三里塚反対同盟の2022団結旗開き (1月9日)

3日前に降った雪の跡が残る三里塚で、2022年の団結旗開きが開かれました。

 バスの都合で朝早く現地に入った私は、萩原宅に、新年のご挨拶。萩原富夫さんと1時間近く、私と同じ世代の静江さん(進さんの連れ合い)とほんとに久しぶりに1時間余り想いで話を中心に話し合えました。

 2219 例年より遅く、11時に始まる東峰神社に集合。新しいしめ縄の飾りつけを行い、記念写真。それから車で移動して、市東孝雄さんの南台の畑に。
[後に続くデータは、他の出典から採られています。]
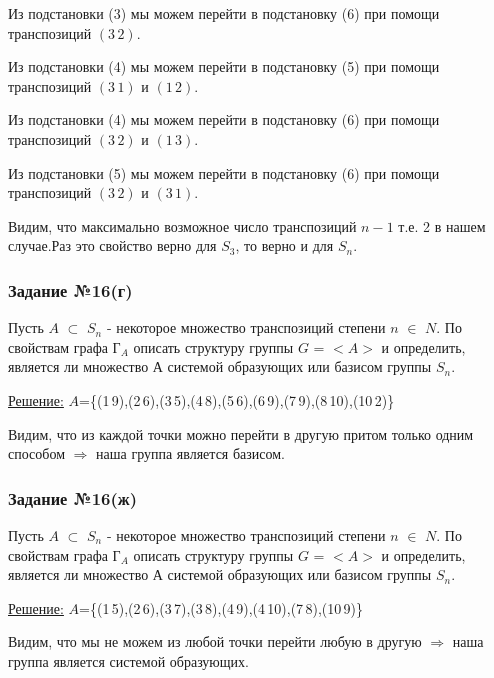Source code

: \documentclass[utf8,14pt,a4paper,oneside,russian]{book}
\begin{document}
	Из подстановки (3) мы можем перейти в подстановку (6) при помощи транспозиций $(3\,2)$.
	
	Из подстановки (4) мы можем перейти в подстановку (5) при помощи транспозиций $(3\,1)$ и $(1\,2)$.
	
	Из подстановки (4) мы можем перейти в подстановку (6) при помощи транспозиций $(3\,2)$ и $(1\,3)$.
	
	Из подстановки (5) мы можем перейти в подстановку (6) при помощи транспозиций $(3\,2)$ и $(3\,1)$.
	
	Видим, что максимально возможное число транспозиций $n-1$ т.е. 2 в нашем случае.Раз это свойство верно для $S_{3}$, то верно и для $S_{n}$.
	
		\subsubsection{Задание №16(г)}
	Пусть $A$ $\subset$ $S_{n}$ - некоторое множество транспозиций степени $n$ $\in$ $N$. По свойствам графа Г$_{A}$ описать структуру группы $G$ = $<A>$ и определить, является ли множество А системой образующих или базисом группы $S_{n}$.
	
	\underline{Решение:} $A$=\{(1\,9),(2\,6),(3\,5),(4\,8),(5\,6),(6\,9),(7\,9),(8\,10),(10\,2)\}
	
	
	Видим, что из каждой точки можно перейти в другую притом только одним способом $\Rightarrow$ наша группа является базисом.
	
	\subsubsection{Задание №16(ж)}
	Пусть $A$ $\subset$ $S_{n}$ - некоторое множество транспозиций степени $n$ $\in$ $N$. По свойствам графа Г$_{A}$ описать структуру группы $G$ = $<A>$ и определить, является ли множество А системой образующих или базисом группы $S_{n}$.
	
	\underline{Решение:} $A$=\{(1\,5),(2\,6),(3\,7),(3\,8),(4\,9),(4\,10),(7\,8),(10\,9)\}
	
	
	Видим, что мы не можем из любой точки перейти любую в другую $\Rightarrow$ наша группа является системой образующих.
	
\end{document}
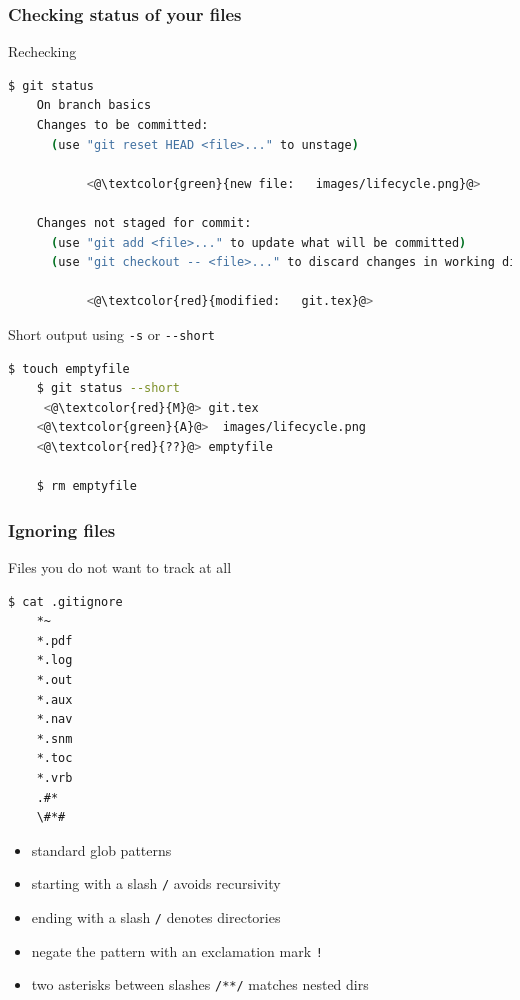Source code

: \documentclass{beamer}
\begin{document}
\begin{frame}[fragile]
  \frametitle{Checking status of your files}
  Rechecking
  \begin{lstlisting}[language=bash,basicstyle=\ttfamily\tiny]
    $ git status
    On branch basics
    Changes to be committed:
      (use "git reset HEAD <file>..." to unstage)

           <@\textcolor{green}{new file:   images/lifecycle.png}@>

    Changes not staged for commit:
      (use "git add <file>..." to update what will be committed)
      (use "git checkout -- <file>..." to discard changes in working directory)

           <@\textcolor{red}{modified:   git.tex}@>

  \end{lstlisting}

  Short output using \lstinline{-s} or \lstinline{--short}
  \begin{lstlisting}[language=bash,basicstyle=\ttfamily\tiny]
    $ touch emptyfile
    $ git status --short
     <@\textcolor{red}{M}@> git.tex
    <@\textcolor{green}{A}@>  images/lifecycle.png
    <@\textcolor{red}{??}@> emptyfile

    $ rm emptyfile
  \end{lstlisting}
\end{frame}

\begin{frame}[fragile]
  \frametitle{Ignoring files}
  Files you do not want to track at all
  \begin{lstlisting}[language=bash,basicstyle=\ttfamily\tiny]
    $ cat .gitignore
    *~
    *.pdf
    *.log
    *.out
    *.aux
    *.nav
    *.snm
    *.toc
    *.vrb
    .#*
    \#*#
  \end{lstlisting}

  \begin{itemize}
    \item standard glob patterns
    \item starting with a slash \lstinline{/} avoids recursivity
    \item ending with a slash \lstinline{/} denotes directories
    \item negate the pattern with an exclamation mark \lstinline{!}
    \item two asterisks between slashes \lstinline{/**/} matches nested dirs
  \end{itemize}
\end{frame}
\end{document}
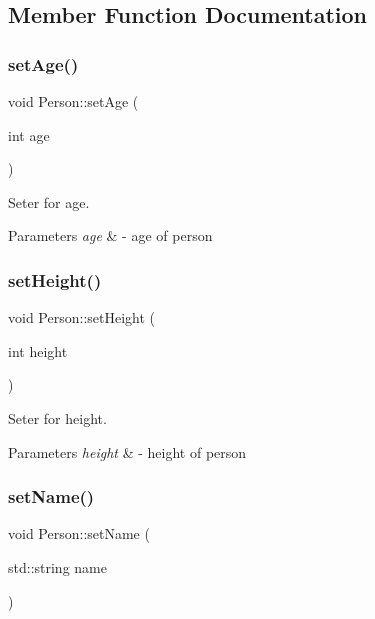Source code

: \subsection{Member Function Documentation}
\mbox{\label{classPerson_ac8ade54c27a0657c987c395ff04a9d46}} 
\subsubsection{\texorpdfstring{set\+Age()}{setAge()}}
{\footnotesize\ttfamily void Person\+::set\+Age (\begin{DoxyParamCaption}\item[{int}]{age }\end{DoxyParamCaption})}



Seter for age. 


\begin{DoxyParams}{Parameters}
{\em age} & -\/ age of person \\
\hline
\end{DoxyParams}
\mbox{\label{classPerson_a93800494846b0955102ce75ff3d1da13}} 
\subsubsection{\texorpdfstring{set\+Height()}{setHeight()}}
{\footnotesize\ttfamily void Person\+::set\+Height (\begin{DoxyParamCaption}\item[{int}]{height }\end{DoxyParamCaption})}



Seter for height. 


\begin{DoxyParams}{Parameters}
{\em height} & -\/ height of person \\
\hline
\end{DoxyParams}
\mbox{\label{classPerson_ad6e438f456d3ae6f5b477931c0a6aeba}} 
\subsubsection{\texorpdfstring{set\+Name()}{setName()}}
{\footnotesize\ttfamily void Person\+::set\+Name (\begin{DoxyParamCaption}\item[{std\+::string}]{name }\end{DoxyParamCaption})}



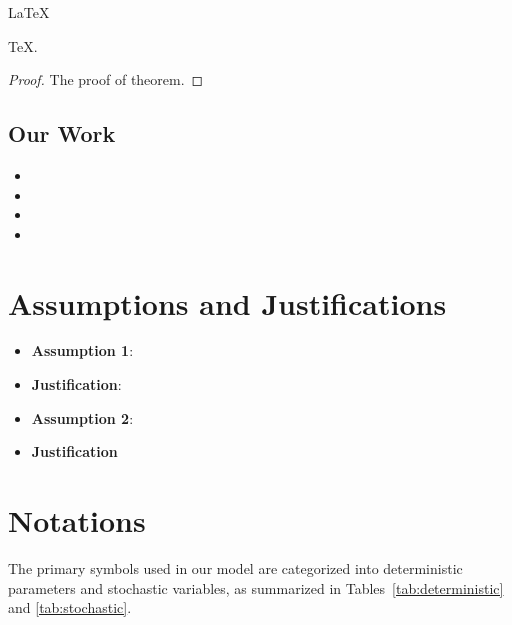 \documentclass{mcmthesis}
\begin{document}
	\begin{Theorem} \label{thm:latex}
		\LaTeX
	\end{Theorem}
	\begin{Lemma} \label{thm:tex}
		\TeX .
	\end{Lemma}
	\begin{proof}
		The proof of theorem.
	\end{proof}
	
	\subsection{Our Work}
	\lipsum[6]
	\begin{itemize}
		\item
		\item
		\item
		\item
	\end{itemize}
	
	\lipsum[7]
	
	\section{Assumptions and Justifications}
	\begin{itemize}
	\item \textbf{Assumption 1}:
	\item\textbf{Justification}:
	\item \textbf{Assumption 2}:
	\item\textbf{Justification}
	\end{itemize}
	\section{Notations}
	The primary symbols used in our model are categorized into deterministic parameters and stochastic variables, as summarized in Tables~\ref{tab:deterministic} and \ref{tab:stochastic}.
	
\end{document}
決戦本部の太郎良さんの簡単な挨拶の後、市東さんの自宅の近くの開拓道路までのデモに出発。100人を超える皆さんが集まられ、新年の闘いに向けた意気軒高としたデモでした。2219_20220116115701

 旗開きの会場となる市東さん宅の中庭には、ここに直接集まれた関西生コンの西山直洋さんはじめ多くの皆さんが。予定通りの午後1時に、反対同盟の宮本麻子さんの司会で集会が始まりました。伊藤信晴さんからの主催者の挨拶に続いて、萩原富夫さんから「われわれは気候変動阻止を三里塚闘争の正面課題に据えて闘うことを決意する(【注】参照)」と、闘争宣言2022が読み上げられました。2219_20220116115702 動労千葉の関道利委員長、関西実行委の私、そして関西生コンの西山さんからの連帯挨拶が。その後、市東孝雄さんが起ち、「今年は還暦です」(実際は72歳)とのジョークを交えながらの「裁判は負けるのが当たり前」と昨年の最高裁決定を意に介しない決意あふれる挨拶をされました。引き続いて市東さんの農地取り上げに反対する会の小川さんなどの挨拶が。2219_20220116115703

 ここで豚汁がふるまわれた。参加した全員に大きなどんぶりバチに2杯ずつ配っても余るほどの具だくさんの豚汁。ほんとに美味しかった(豚汁は、たくさん作れば作るほど美味しくなるそうです)。その中で、支援諸組織、現地支援連などの発言が続き、太郎良さんから、この日出された「決戦本部ニュース」の朗読と団結ガンバロウをやって3時頃に予定通り集会を終え、皆さんはそれぞれの車に分乗して帰途につかれた。2219_20220116115801

 「旗開きなのに、酒がない」ことに気付いた私が萩原さんに聞くと、「今からでます」と。車で来ていない10人足らずがテーブルを囲んで、乾杯。少し歓談して、それぞれの送りの車に分乗して帰途につきました。コロナの影響かとは思いますが、内心「何か変!」とつぶやきながらの帰途でした。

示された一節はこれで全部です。